Purpose: Epithelial-to-mesenchymal transition (EMT) is a phenotype that alters cell morphology, disrupts morphogenesis, and increases motility. Our prior studies have shown that the progeny of human mammary epithelial cells (HMECs) irradiated with 2 Gy undergoes transforming growth factor beta (TGF-beta) mediated EMT. In this study we determined whether radiation dose or quality affected TGF-beta-mediated EMT. Methods and Materials: HMECs were cultured on tissue culture plastic or in Matrigel (HI) Biosciences, San Jose, CA) and exposed to low or high linear energy transfer (LET) and TGF-beta (400 pg/mL).

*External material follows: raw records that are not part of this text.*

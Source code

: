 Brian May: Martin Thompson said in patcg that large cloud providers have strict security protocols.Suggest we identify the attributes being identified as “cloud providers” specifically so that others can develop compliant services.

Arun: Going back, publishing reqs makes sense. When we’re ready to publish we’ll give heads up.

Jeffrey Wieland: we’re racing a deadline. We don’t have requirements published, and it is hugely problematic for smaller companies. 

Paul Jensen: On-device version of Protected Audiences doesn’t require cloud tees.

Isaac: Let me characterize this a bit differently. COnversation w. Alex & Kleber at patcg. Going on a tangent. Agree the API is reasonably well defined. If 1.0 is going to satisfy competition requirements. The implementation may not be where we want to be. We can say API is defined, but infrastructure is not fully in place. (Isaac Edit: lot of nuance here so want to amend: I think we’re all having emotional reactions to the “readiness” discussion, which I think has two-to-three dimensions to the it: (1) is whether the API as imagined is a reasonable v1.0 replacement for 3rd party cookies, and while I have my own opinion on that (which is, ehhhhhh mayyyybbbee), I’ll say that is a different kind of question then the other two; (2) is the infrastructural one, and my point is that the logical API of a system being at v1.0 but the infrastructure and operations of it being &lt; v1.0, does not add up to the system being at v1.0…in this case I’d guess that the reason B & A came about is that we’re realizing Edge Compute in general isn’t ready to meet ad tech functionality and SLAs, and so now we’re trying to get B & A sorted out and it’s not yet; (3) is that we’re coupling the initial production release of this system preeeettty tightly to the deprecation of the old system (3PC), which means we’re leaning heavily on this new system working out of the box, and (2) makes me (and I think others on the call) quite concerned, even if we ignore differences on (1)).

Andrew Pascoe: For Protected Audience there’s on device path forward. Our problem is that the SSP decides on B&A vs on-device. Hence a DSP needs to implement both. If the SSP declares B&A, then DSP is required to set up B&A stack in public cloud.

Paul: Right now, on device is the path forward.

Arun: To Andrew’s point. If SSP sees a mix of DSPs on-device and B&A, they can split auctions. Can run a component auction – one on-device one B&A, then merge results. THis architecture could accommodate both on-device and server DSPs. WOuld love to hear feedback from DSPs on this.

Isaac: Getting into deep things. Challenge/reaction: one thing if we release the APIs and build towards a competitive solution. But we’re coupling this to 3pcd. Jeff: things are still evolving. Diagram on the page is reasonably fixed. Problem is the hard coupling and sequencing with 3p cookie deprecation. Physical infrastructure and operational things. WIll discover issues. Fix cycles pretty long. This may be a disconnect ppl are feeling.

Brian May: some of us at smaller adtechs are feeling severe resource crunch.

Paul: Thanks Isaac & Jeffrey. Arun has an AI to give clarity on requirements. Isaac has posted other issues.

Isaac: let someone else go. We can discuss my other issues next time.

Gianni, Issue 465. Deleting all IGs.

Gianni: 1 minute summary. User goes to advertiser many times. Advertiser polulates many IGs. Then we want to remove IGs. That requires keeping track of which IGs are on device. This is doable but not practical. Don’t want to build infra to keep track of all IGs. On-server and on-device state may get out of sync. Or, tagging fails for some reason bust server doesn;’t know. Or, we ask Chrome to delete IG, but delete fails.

Image analysis was used to measure membrane-associated E-cadherin, a marker of functional epithelia, or fibronectin, a product of mesenchymal cells, as a function of radiation dose and quality. Results: E-cadherin was reduced in TGF-beta treated cells irradiated with low-LET radiation doses between 0.03 and 2 Gy compared with untreated, unirradiated cells or TGF-beta treatment alone. The radiation quality dependence of TGF-beta-mediated EMT was determined by use of 1 GeV/amu (gigaelectron volt / atomic mass unit) Fe-56 ion particles at the National Aeronautics and Space Administration's Space Radiation Laboratory. On the basis of the relative biological effectiveness of 2 for Fe-56 ion particles' clonogenic survival, TGF-beta-treated HMECs were irradiated with equitoxic 1-Gy Fe-56 ion or 2-Gy Cs-137 radiation in monolayer. Furthermore, TGF-beta treated HMECs irradiated with either high- or low-LET radiation exhibited similar loss of E-cadherin and gain of fibronectin and resulted in similar large, poorly organized colonies when embedded in Matrigel. Moreover, the progeny of HMECs exposed to different fluences of Fe-56 ion underwent TGF-beta-mediated EMT even when only one-third of the cells were directly traversed by the particle. Conclusions: Thus TGF-beta mediated EMT, like other non-targeted radiation effects, is neither radiation dose nor quality dependent at the doses examined. (c) 2011 Elsevier Inc.